カウントバックによる補充事例(1995年以降)

近年の事例では、2026年に予定されているシェーン・ラッテンベリー氏(緑の党)の辞任に伴うレベッカ・ヴァサロッティ氏への継承や、2023年のジョナサン・デイビス氏(緑の党)からローラ・ナタール氏への継承などが挙げられます。また、2017年にはスティーブ・ドシュポット氏(自由党)の死去に伴い、キャンディス・バーチ氏が選出されました。

指名による補充事例(1989年〜1995年)

制度移行前の事例としては、1994年にルー・ウェステンド氏(自由党)の辞任を受けてビル・ステファニアク氏が、また1990年にポール・ウェイラン氏(労働党)の辞任を受けてテリー・コノリー氏が指名された記録があります。

Frequently Asked Questions

カウントバックとは具体的にどのような仕組みですか?

前回の選挙で、欠員となった議員に投じられた投票用紙を再度確認し、その票が次にどの候補者に流れるかを計算して、最も多くの支持を得た人物を後任とする仕組みです。

なぜ1995年に制度が変更されたのですか?

ヘア・クラーク方式という比例代表制を導入したことに伴い、個別の指名よりも有権者の投票結果をより直接的に反映させるため、カウントバック方式が採用されました。
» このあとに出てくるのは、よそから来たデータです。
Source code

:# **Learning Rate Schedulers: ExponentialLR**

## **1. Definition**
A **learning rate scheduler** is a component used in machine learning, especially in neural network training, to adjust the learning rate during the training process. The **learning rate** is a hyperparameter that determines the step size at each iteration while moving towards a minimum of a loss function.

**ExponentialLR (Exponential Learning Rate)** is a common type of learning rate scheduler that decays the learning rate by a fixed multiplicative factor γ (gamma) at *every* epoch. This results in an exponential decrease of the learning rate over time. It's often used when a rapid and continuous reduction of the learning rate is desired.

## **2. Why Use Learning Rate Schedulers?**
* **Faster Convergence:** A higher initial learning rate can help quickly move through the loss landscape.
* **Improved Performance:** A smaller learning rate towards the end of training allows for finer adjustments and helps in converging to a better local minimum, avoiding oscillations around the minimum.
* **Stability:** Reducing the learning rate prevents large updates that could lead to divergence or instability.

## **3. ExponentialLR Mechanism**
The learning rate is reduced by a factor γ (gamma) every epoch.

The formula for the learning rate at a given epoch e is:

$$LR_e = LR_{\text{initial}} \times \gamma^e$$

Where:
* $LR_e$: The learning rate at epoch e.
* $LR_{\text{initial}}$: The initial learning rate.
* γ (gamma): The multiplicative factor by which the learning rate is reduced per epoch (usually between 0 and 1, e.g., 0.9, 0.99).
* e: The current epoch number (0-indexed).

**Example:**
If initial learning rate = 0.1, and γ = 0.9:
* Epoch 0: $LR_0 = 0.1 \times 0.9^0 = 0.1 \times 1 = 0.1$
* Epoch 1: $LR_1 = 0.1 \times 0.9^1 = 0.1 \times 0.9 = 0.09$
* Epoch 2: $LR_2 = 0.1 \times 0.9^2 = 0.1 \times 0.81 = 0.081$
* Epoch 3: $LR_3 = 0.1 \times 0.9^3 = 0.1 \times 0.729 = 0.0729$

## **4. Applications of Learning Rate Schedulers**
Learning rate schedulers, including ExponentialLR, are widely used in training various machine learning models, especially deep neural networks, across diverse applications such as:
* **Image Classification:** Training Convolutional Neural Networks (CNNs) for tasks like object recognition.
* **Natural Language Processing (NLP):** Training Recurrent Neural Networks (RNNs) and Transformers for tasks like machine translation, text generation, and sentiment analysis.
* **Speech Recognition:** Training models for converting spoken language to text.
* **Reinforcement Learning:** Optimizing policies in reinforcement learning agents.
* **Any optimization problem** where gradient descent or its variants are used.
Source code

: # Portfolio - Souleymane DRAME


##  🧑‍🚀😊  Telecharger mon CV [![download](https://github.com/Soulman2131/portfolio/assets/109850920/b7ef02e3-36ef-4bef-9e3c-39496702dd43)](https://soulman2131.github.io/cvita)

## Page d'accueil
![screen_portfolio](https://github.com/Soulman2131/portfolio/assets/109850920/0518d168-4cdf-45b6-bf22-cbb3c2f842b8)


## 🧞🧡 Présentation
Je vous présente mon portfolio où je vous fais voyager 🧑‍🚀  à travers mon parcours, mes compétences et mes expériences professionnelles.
欠員が生じた場合、必ず同じ政党の人が後任になりますか?

カウントバックの結果、前回の選挙でその議員を支持した有権者の意向が反映されるため、多くの場合で同一政党の候補者が選ばれますが、制度上の決定は票の再集計に基づきます。

指名制とカウントバック制の最大の違いは何ですか?

指名制は「政党の決定」で後任が決まるのに対し、カウントバック制は「過去の投票結果」という客観的なデータに基づいて後任が決まる点にあります。

過去に死去による欠員はありましたか?

はい。例えば2017年に自由党のスティーブ・ドシュポット議員が死去した際は、カウントバックによって後任が決定しています。

References

  1. "Casual vacancies in the Legislative Assembly". Elections ACT. Retrieved 25 November 2016.